## The task:
Could you copy every line from the material below in which "begin" appears?

## Data:
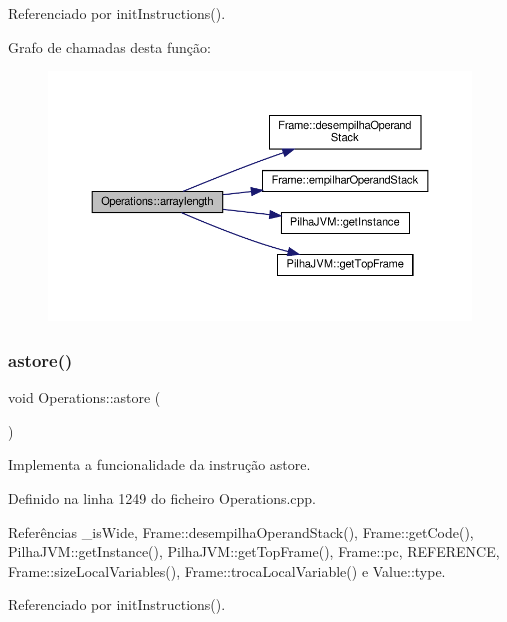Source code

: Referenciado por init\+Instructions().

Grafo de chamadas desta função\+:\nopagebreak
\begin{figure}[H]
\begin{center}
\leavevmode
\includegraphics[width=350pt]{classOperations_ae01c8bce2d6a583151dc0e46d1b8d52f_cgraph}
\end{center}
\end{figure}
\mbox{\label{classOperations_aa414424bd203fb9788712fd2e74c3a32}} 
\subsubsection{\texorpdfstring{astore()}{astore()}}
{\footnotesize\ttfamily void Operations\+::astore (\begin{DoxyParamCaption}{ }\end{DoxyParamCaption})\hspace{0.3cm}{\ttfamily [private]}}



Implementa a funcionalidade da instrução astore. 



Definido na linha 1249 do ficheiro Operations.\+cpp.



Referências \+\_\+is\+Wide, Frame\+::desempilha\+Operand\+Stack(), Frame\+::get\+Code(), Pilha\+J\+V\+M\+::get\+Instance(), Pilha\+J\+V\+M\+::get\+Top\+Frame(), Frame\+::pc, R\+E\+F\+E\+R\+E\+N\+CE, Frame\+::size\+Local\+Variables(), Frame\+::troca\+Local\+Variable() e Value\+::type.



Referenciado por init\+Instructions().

---

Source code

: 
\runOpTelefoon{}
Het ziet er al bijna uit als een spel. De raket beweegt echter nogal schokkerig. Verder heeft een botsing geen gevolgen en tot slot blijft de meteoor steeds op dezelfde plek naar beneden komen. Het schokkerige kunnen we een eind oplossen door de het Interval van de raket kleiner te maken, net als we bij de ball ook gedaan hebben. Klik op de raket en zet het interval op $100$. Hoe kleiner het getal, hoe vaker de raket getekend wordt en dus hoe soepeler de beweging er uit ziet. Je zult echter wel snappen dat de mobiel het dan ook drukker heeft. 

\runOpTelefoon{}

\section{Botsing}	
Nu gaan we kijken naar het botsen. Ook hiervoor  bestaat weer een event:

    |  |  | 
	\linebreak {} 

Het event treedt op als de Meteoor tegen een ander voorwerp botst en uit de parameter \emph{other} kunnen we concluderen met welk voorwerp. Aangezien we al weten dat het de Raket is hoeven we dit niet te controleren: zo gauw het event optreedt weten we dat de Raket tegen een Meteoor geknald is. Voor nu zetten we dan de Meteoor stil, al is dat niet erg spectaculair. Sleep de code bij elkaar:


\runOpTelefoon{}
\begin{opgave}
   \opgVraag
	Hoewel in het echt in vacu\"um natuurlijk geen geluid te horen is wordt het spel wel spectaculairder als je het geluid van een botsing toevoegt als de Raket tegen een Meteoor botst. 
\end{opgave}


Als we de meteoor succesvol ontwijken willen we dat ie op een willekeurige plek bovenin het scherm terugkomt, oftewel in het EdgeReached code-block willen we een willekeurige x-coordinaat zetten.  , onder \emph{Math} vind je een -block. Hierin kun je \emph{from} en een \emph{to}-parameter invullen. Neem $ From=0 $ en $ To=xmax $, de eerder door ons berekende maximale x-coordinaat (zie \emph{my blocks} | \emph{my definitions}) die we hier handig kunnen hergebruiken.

## Response to this task:
\begin{figure}[H]
\begin{center}
{\footnotesize\ttfamily void Operations\+::astore (\begin{DoxyParamCaption}{ }\end{DoxyParamCaption})\hspace{0.3cm}{\ttfamily [private]}}
\begin{opgave}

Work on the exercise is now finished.